Así se comprende que haya ediles que abran el periódico del día de par en par y se den un pequeño aperitivo mientras sus señorías le dan una enésima vuelta de tuerca a la reforma laboral. Por cierto, un aperitivo de cacahuetes, según nos sopló por Twiter un concejal que dispone de una perspectiva mucho mejor que la nuestra. Esto es lo que tiene el pleno 2.0. Que hay un debate parlamentario aseadito y convencional encima del pupitre y otro cuajado de insidias y chascarrillos por los desagües de las redes sociales.
El caso es que el edil en cuestión se zampó unos cuantos cacahuetes (si damos por buena esa versión) con una discreción y profesionalidad digna de un sibilino con delegación de área. En los plenos se aprenden técnicas muy depuradas de «tuiteo», lectura de correo electrónico y, según se ve, tapeo a palo seco sin que el público asistente se cosque. Ayer, por cierto, tuvimos un salón plenario a rebosar. Por lo que parece, nos acercamos a una primavera subida de fiebre y el pleno hervía de pancartas y protestas varias. Una mujer se levantó en medio de la sala y recriminó, a grito pelado, la política laboral del Gobierno. A estas horas intempestivas puede suceder cualquier cosa, incluido un arrebato mitinero. Ya lo hemos advertido. La mujer terminó su perorata, sin respetar turno de palabra ni milongas, ante el mutismo absoluto de los señores ediles, que observaban el incidente como quien escucha llover.
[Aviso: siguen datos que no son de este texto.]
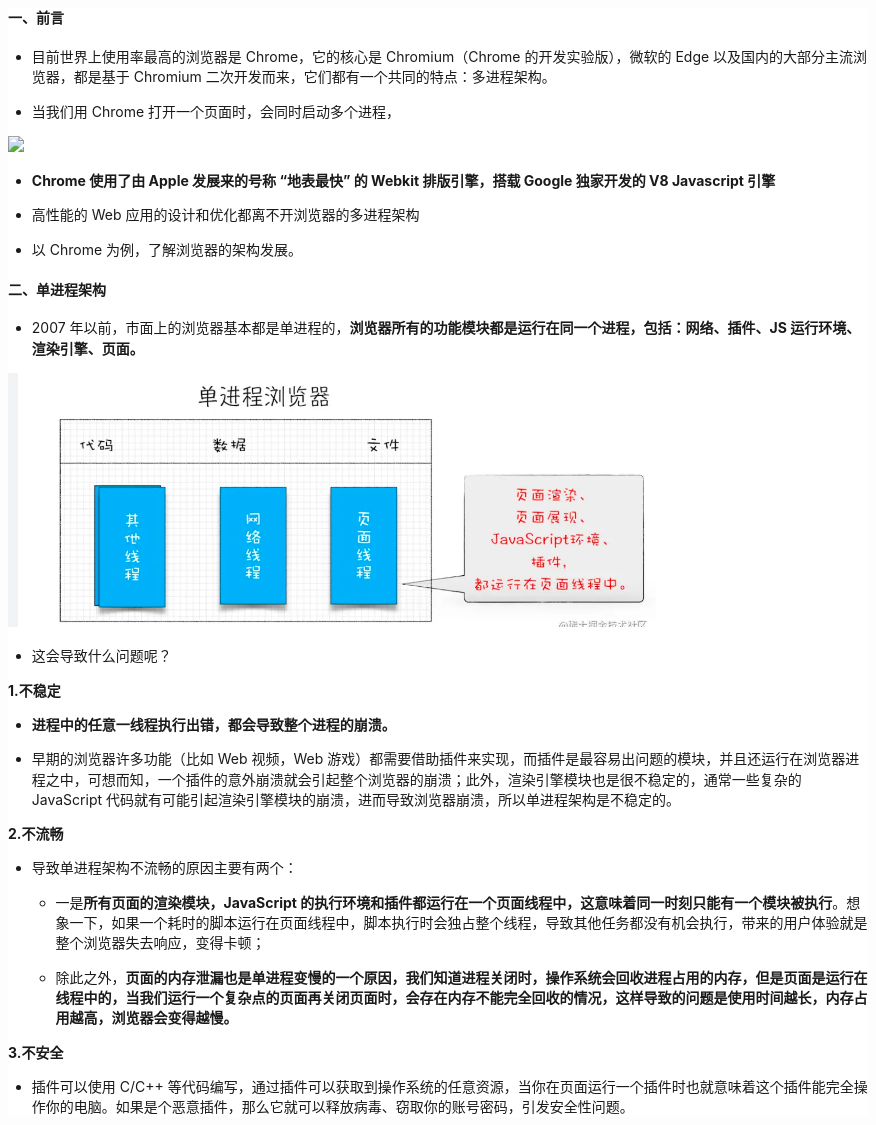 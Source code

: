 #### 一、前言 ####

- 目前世界上使用率最高的浏览器是 Chrome，它的核心是 Chromium（Chrome 的开发实验版），微软的 Edge 以及国内的大部分主流浏览器，都是基于 Chromium 二次开发而来，它们都有一个共同的特点：多进程架构。

- 当我们用 Chrome 打开一个页面时，会同时启动多个进程，

![](./images/Browser1.awebp)

- **Chrome 使用了由 Apple 发展来的号称 “地表最快” 的 Webkit 排版引擎，搭载 Google 独家开发的 V8 Javascript 引擎**

- 高性能的 Web 应用的设计和优化都离不开浏览器的多进程架构

- 以 Chrome 为例，了解浏览器的架构发展。

#### 二、单进程架构 ####

- 2007 年以前，市面上的浏览器基本都是单进程的，**浏览器所有的功能模块都是运行在同一个进程，包括：网络、插件、JS 运行环境、渲染引擎、页面。**

![](./images/Browser2.png)

- 这会导致什么问题呢？

**1.不稳定**

  - **进程中的任意一线程执行出错，都会导致整个进程的崩溃。**

  - 早期的浏览器许多功能（比如 Web 视频，Web 游戏）都需要借助插件来实现，而插件是最容易出问题的模块，并且还运行在浏览器进程之中，可想而知，一个插件的意外崩溃就会引起整个浏览器的崩溃；此外，渲染引擎模块也是很不稳定的，通常一些复杂的 JavaScript 代码就有可能引起渲染引擎模块的崩溃，进而导致浏览器崩溃，所以单进程架构是不稳定的。

**2.不流畅**

  - 导致单进程架构不流畅的原因主要有两个：
  
     - 一是**所有页面的渲染模块，JavaScript 的执行环境和插件都运行在一个页面线程中，这意味着同一时刻只能有一个模块被执行**。想象一下，如果一个耗时的脚本运行在页面线程中，脚本执行时会独占整个线程，导致其他任务都没有机会执行，带来的用户体验就是整个浏览器失去响应，变得卡顿；
     
     - 除此之外，**页面的内存泄漏也是单进程变慢的一个原因，我们知道进程关闭时，操作系统会回收进程占用的内存，但是页面是运行在线程中的，当我们运行一个复杂点的页面再关闭页面时，会存在内存不能完全回收的情况，这样导致的问题是使用时间越长，内存占用越高，浏览器会变得越慢。**

**3.不安全**

  - 插件可以使用 C/C++ 等代码编写，通过插件可以获取到操作系统的任意资源，当你在页面运行一个插件时也就意味着这个插件能完全操作你的电脑。如果是个恶意插件，那么它就可以释放病毒、窃取你的账号密码，引发安全性问题。
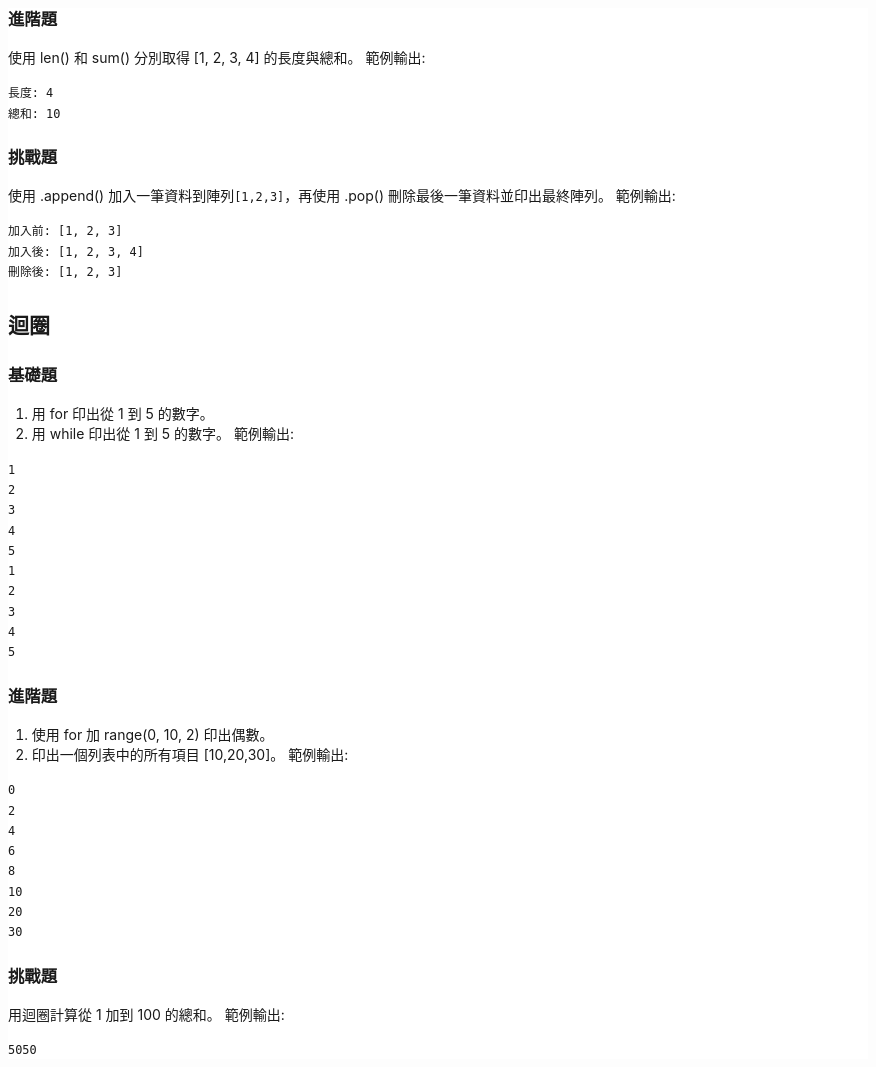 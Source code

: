 ### 進階題
使用 len() 和 sum() 分別取得 [1, 2, 3, 4] 的長度與總和。
範例輸出:
```
長度: 4
總和: 10
```

### 挑戰題
使用 .append() 加入一筆資料到陣列`[1,2,3]`，再使用 .pop() 刪除最後一筆資料並印出最終陣列。
範例輸出:
```
加入前: [1, 2, 3]
加入後: [1, 2, 3, 4]
刪除後: [1, 2, 3]
```

## 迴圈
### 基礎題
1. 用 for 印出從 1 到 5 的數字。
2. 用 while 印出從 1 到 5 的數字。
範例輸出:
```
1
2
3
4
5
1
2
3
4
5
```

### 進階題
1. 使用 for 加 range(0, 10, 2) 印出偶數。
2. 印出一個列表中的所有項目 [10,20,30]。
範例輸出:
```
0
2
4
6
8
10
20
30
```

### 挑戰題
用迴圈計算從 1 加到 100 的總和。
範例輸出:
```
5050
```
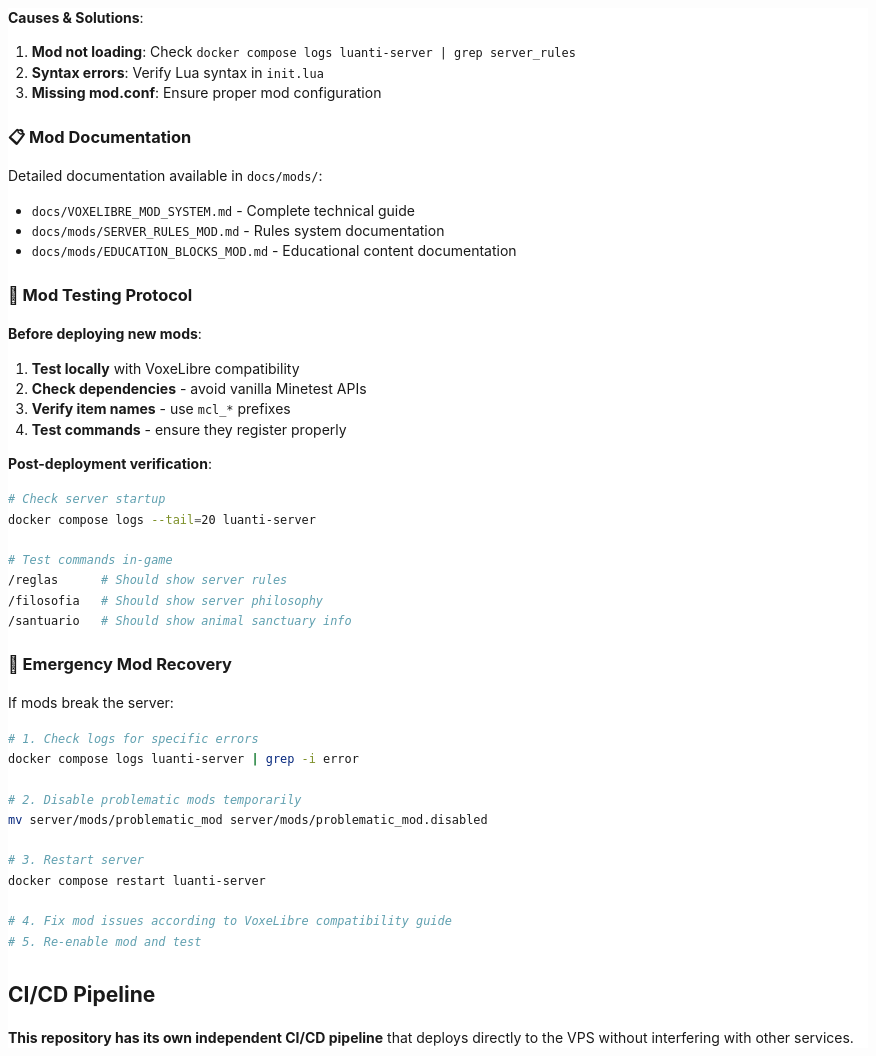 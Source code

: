 **Causes & Solutions**:
1. **Mod not loading**: Check `docker compose logs luanti-server | grep server_rules`
2. **Syntax errors**: Verify Lua syntax in `init.lua`
3. **Missing mod.conf**: Ensure proper mod configuration

### 📋 Mod Documentation

Detailed documentation available in `docs/mods/`:
- `docs/VOXELIBRE_MOD_SYSTEM.md` - Complete technical guide
- `docs/mods/SERVER_RULES_MOD.md` - Rules system documentation
- `docs/mods/EDUCATION_BLOCKS_MOD.md` - Educational content documentation

### 🧪 Mod Testing Protocol

**Before deploying new mods**:
1. **Test locally** with VoxeLibre compatibility
2. **Check dependencies** - avoid vanilla Minetest APIs
3. **Verify item names** - use `mcl_*` prefixes
4. **Test commands** - ensure they register properly

**Post-deployment verification**:
```bash
# Check server startup
docker compose logs --tail=20 luanti-server

# Test commands in-game
/reglas      # Should show server rules
/filosofia   # Should show server philosophy
/santuario   # Should show animal sanctuary info
```

### 🔄 Emergency Mod Recovery

If mods break the server:
```bash
# 1. Check logs for specific errors
docker compose logs luanti-server | grep -i error

# 2. Disable problematic mods temporarily
mv server/mods/problematic_mod server/mods/problematic_mod.disabled

# 3. Restart server
docker compose restart luanti-server

# 4. Fix mod issues according to VoxeLibre compatibility guide
# 5. Re-enable mod and test
```

## CI/CD Pipeline

**This repository has its own independent CI/CD pipeline** that deploys directly to the VPS without interfering with other services.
Entonces vino un nuevo soplo por el conducto reglamentario. Por el Twiter, queremos decir. La espontánea del público figuraba en el número 15 de las listas del PSOE, según información reservada de otro edil amigo de los plenos 2.0. Bueno es saberlo. Si usted sale elegido capitular de su ciudad puede intervenir en las sesiones plenarias. Si no, también.
En cualquier caso, el momento fuerte de la mañana-tarde lo protagonizó nuevamente el señor Gómez. No sabemos si por el contenido de su arenga o por el alto volumen con que acostumbra a obsequiárnosla. Se le escucha desde Bocadi, dijo atinadamente un colega plumilla a través de un pérfido «tuit». Podemos decir sin riesgo a equivocarnos que el señor Gómez no es un político al uso. Ni siquiera lo primero. De tal forma que se entregó a una defensa a ultranza y vociferante del presidente del Gobierno y sus razones para aplicar la reforma laboral. Lo hizo con su verbo recio y su ya tradicional repaso a las penurias por las que atraviesan las empresas y los trabajadores, los trabajadores y las empresas, en este mundo en ruinas que se desploma día a día. Después de cada intervención del portavoz de UCOR hay una extraña sensación en la sala como de avería del servicio de megafonía. Dicho sin acritud.
Por cierto, nuestra cariñosa bienvenida al concejal Emilio Aumente, que ayer tomó posesión del escaño. Que Dios lo bendiga.